WORK INSTRUCTIONS:
Each word in the data below should be copied exactly; the images should not.

TASK INPUT:
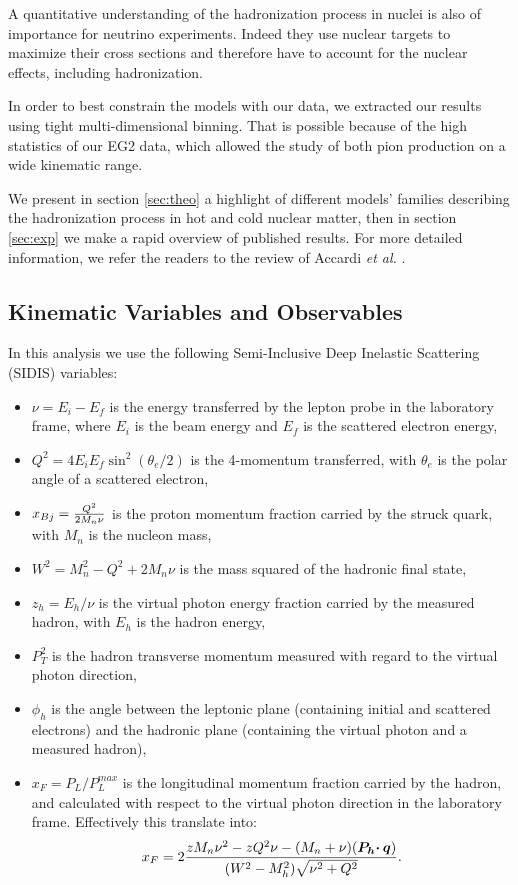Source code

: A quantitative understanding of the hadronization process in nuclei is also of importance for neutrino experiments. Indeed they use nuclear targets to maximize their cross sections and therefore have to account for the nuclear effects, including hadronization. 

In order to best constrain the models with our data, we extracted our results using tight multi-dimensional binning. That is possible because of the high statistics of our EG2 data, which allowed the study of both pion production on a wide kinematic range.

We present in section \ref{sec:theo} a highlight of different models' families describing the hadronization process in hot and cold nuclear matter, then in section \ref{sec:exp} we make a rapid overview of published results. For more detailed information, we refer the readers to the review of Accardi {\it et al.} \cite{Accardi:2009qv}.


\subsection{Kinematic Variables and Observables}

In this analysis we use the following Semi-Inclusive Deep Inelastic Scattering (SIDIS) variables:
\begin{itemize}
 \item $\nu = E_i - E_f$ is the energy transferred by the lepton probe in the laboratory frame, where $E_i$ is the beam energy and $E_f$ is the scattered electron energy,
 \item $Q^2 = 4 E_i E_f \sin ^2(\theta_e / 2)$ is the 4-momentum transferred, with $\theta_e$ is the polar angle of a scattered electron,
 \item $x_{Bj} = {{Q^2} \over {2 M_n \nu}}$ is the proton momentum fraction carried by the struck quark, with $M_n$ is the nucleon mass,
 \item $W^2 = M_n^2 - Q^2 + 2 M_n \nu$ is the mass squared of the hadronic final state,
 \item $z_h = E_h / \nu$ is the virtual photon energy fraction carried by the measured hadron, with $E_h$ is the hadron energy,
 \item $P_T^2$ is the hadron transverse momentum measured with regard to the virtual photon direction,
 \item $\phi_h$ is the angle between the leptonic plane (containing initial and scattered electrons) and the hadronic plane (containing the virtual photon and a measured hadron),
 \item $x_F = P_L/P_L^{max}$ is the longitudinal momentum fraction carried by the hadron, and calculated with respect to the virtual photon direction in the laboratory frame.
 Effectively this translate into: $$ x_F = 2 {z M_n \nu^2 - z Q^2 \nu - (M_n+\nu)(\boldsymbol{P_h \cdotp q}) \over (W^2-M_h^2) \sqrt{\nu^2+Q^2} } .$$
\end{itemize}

SOLUTION:
Source code

: A quantitative understanding of the hadronization process in nuclei is also of importance for neutrino experiments. Indeed they use nuclear targets to maximize their cross sections and therefore have to account for the nuclear effects, including hadronization. 

In order to best constrain the models with our data, we extracted our results using tight multi-dimensional binning. That is possible because of the high statistics of our EG2 data, which allowed the study of both pion production on a wide kinematic range.

We present in section \ref{sec:theo} a highlight of different models' families describing the hadronization process in hot and cold nuclear matter, then in section \ref{sec:exp} we make a rapid overview of published results. For more detailed information, we refer the readers to the review of Accardi {\it et al.} \cite{Accardi:2009qv}.


\subsection{Kinematic Variables and Observables}

In this analysis we use the following Semi-Inclusive Deep Inelastic Scattering (SIDIS) variables:
\begin{itemize}
 \item $\nu = E_i - E_f$ is the energy transferred by the lepton probe in the laboratory frame, where $E_i$ is the beam energy and $E_f$ is the scattered electron energy,
 \item $Q^2 = 4 E_i E_f \sin ^2(\theta_e / 2)$ is the 4-momentum transferred, with $\theta_e$ is the polar angle of a scattered electron,
 \item $x_{Bj} = {{Q^2} \over {2 M_n \nu}}$ is the proton momentum fraction carried by the struck quark, with $M_n$ is the nucleon mass,
 \item $W^2 = M_n^2 - Q^2 + 2 M_n \nu$ is the mass squared of the hadronic final state,
 \item $z_h = E_h / \nu$ is the virtual photon energy fraction carried by the measured hadron, with $E_h$ is the hadron energy,
 \item $P_T^2$ is the hadron transverse momentum measured with regard to the virtual photon direction,
 \item $\phi_h$ is the angle between the leptonic plane (containing initial and scattered electrons) and the hadronic plane (containing the virtual photon and a measured hadron),
 \item $x_F = P_L/P_L^{max}$ is the longitudinal momentum fraction carried by the hadron, and calculated with respect to the virtual photon direction in the laboratory frame.
 Effectively this translate into: $$ x_F = 2 {z M_n \nu^2 - z Q^2 \nu - (M_n+\nu)(\boldsymbol{P_h \cdotp q}) \over (W^2-M_h^2) \sqrt{\nu^2+Q^2} } .$$
\end{itemize}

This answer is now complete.